Związek Britney i Justina trwał trzy lata, po rozstaniu on zaczął ośmieszać ją w wywiadach, podkreślając m.in., że „odebrał jej dziewictwo”. Ona przez wiele lat milczała na ten temat. Z jej autobiografii dowiadujemy się, że po raz pierwszy przespała się ze starszym o pięć lat chłopakiem, gdy miała 14 lat. Britney nawiązała również do licznych zdrad Justina, pisząc, że o części wiedziała i znosiła, bo „go kochała”, o innych dowiadywała się z prasy. Nie pozostawiła bez komentarza również swojej przelotnej zażyłości z choreografem Wade’em Robsonem, o której Timberlake śpiewał w piosence „Cry Me a River” z 2002 r.
„Byłam bardzo młoda i bardzo wrażliwa, wciąż cierpiałam z powodu aborcji i rozstania; kiepsko sobie radziłam. Justin opisał nasz wspólny czas tak, jakbym to ja była tą złą, a ja w to uwierzyłam i od tej pory czułam się przeklęta” – przyznała.
„Miałam prawie wszystkie objawy depresji poporodowej: smutek, lęk, wyczerpanie„
W autobiografii Britney wypowiedziała się też o innych, obecnych w jej życiu, mężczyznach: byłym mężu Kevinie Federlinie, Jasonie Alexandrze, którego żoną była zaledwie 55 godzin, Colinie Farrellu, z którym romansowała przez dwa tygodnie, Jasonie Trawicku, z którym była zaręczona i który podobnie jak jej ojciec, został też jej prawnym opiekunem i doradcą.
Owocem burzliwego związku z Kevinem Federlinem jest Sean Preston, który przyszedł na świat 14 września 2005 r. Trzy miesiące później artystka zaszła ponownie w ciążę. „Cieszyłam się, że będę miała dwójkę dzieciaków tak zbliżonych wiekiem. Ale to było ciężkie dla mojego ciała. W moim życiu było dużo smutku i samotności w tamtym okresie. Czułam, że spora część świata nastawiła się przeciwko mnie” – przyznaje w swojej książce.
Jako młoda mama znalazła się na celowniku paparazzich. Fotoreporterzy czyhali pod jej domem, robiąc jej bez przerwy zdjęcia. Była u kresu wytrzymałości. „Czasopisma wydawały się pragnąć tylko jednego: dorwać zdjęcia, które będzie można podpisać 'Britney Spears ma wielki brzuch i chodzi bez makijażu. Zobacz zdjęcia’. Tak jakby to był grzech, jakbym przybierając na wadze, wyrządziła im jakąś osobistą krzywdę, zdradziła kogoś. Czy ja kiedyś obiecałam, że będę siedemnastolatką przez resztę mojego życia?” – zastanawia się piosenkarka.
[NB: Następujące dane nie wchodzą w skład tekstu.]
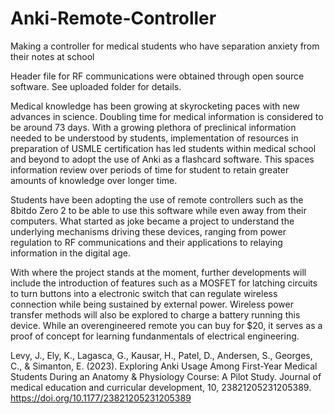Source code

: # Anki-Remote-Controller
Making a controller for medical students who have separation anxiety from their notes at school

Header file for RF communications were obtained through open source software. See uploaded folder for details.

Medical knowledge has been growing at skyrocketing paces with new advances in science. Doubling time for medical information is considered to be around 73 days. With a growing plethora of preclinical information needed to be understood by students, implementation of resources in preparation of USMLE certification has led students within medical school and beyond to adopt the use of Anki as a flashcard software. This spaces information review over periods of time for student to retain greater amounts of knowledge over longer time.

Students have been adopting the use of remote controllers such as the 8bitdo Zero 2 to be able to use this software while even away from their computers. What started as joke became a project to understand the underlying mechanisms driving these devices, ranging from power regulation to RF communications and their applications to relaying information in the digital age.

With where the project stands at the moment, further developments will include the introduction of features such as a MOSFET for latching circuits to turn buttons into a electronic switch that can regulate wireless connection while being sustained by external power. Wireless power transfer methods will also be explored to charge a battery running this device. While an overengineered remote you can buy for $20, it serves as a proof of concept for learning fundanmentals of electrical engineering.

Levy, J., Ely, K., Lagasca, G., Kausar, H., Patel, D., Andersen, S., Georges, C., & Simanton, E. (2023). Exploring Anki Usage Among First-Year Medical Students During an Anatomy & Physiology Course: A Pilot Study. Journal of medical education and curricular development, 10, 23821205231205389. https://doi.org/10.1177/23821205231205389
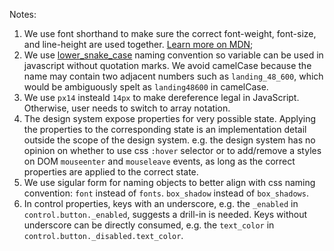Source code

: Notes:
1. We use font shorthand to make sure the correct font-weight, font-size, and line-height are used together. [Learn more on MDN](https://developer.mozilla.org/en-US/docs/Web/CSS/font#live_sample);
2. We use [lower_snake_case](https://en.wikipedia.org/wiki/Snake_case) naming convention so variable can be used in javascript without quotation marks. We avoid camelCase because the name may contain two adjacent numbers such as `landing_48_600`, which would be ambiguously spelt as `landing48600` in camelCase.
3. We use `px14` insteald `14px` to make dereference legal in JavaScript. Otherwise, user needs to switch to array notation. 
4. The design system expose properties for very possible state. Applying the properties to the corresponding state is an implementation detail outside the scope of the design system. e.g. the design system has no opinion on whether to use css `:hover` selector or to add/remove a styles on DOM `mouseenter` and `mouseleave` events, as long as the correct properties are applied to the correct state.
5. We use sigular form for naming objects to better align with css naming convention: `font` instead of `fonts`. `box_shadow` instead of `box_shadows`.
6. In control properties, keys with an underscore, e.g. the `_enabled` in `control.button._enabled`, suggests a drill-in is needed. Keys without underscore can be directly consumed, e.g. the `text_color` in `control.button._disabled.text_color`.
Jayden James – drugi syn Britney i Kevina – pojawił się na świecie 12 września 2006 r. Jeszcze lepiej strzec prywatności dzieci – to jedna z pierwszych decyzji, jakie artystka podjęła po porodzie. Kolejna: wychować je w bezpiecznym i przytulnym domu. W związku z tym obsesyjnie wprowadzała zmiany w wystroju, wciąż udoskonalała pokoje i przestrzenie projektowane dla synów. Stała się nadopiekuńcza i kontrolująca. Przez pierwsze miesiące nie pozwalała swojej mamie wziąć Jaydena Jamesa na ręce. „Teraz już wiem, że miałam prawie wszystkie objawy depresji poporodowej: smutek, lęk, wyczerpanie. Kiedy dzieci się rodziły, nakładało się to na mój wewnętrzny zamęt i na obsesję na punkcie ich bezpieczeństwa, która się pogłębiała, im więcej uwagi poświęcały nam media. Bycie młodą mamą to i tak dość trudne wyzwanie, nawet jeśli nie musisz tego robić, kiedy oglądają cię pod mikroskopem„ – przyznaje w autobiografii.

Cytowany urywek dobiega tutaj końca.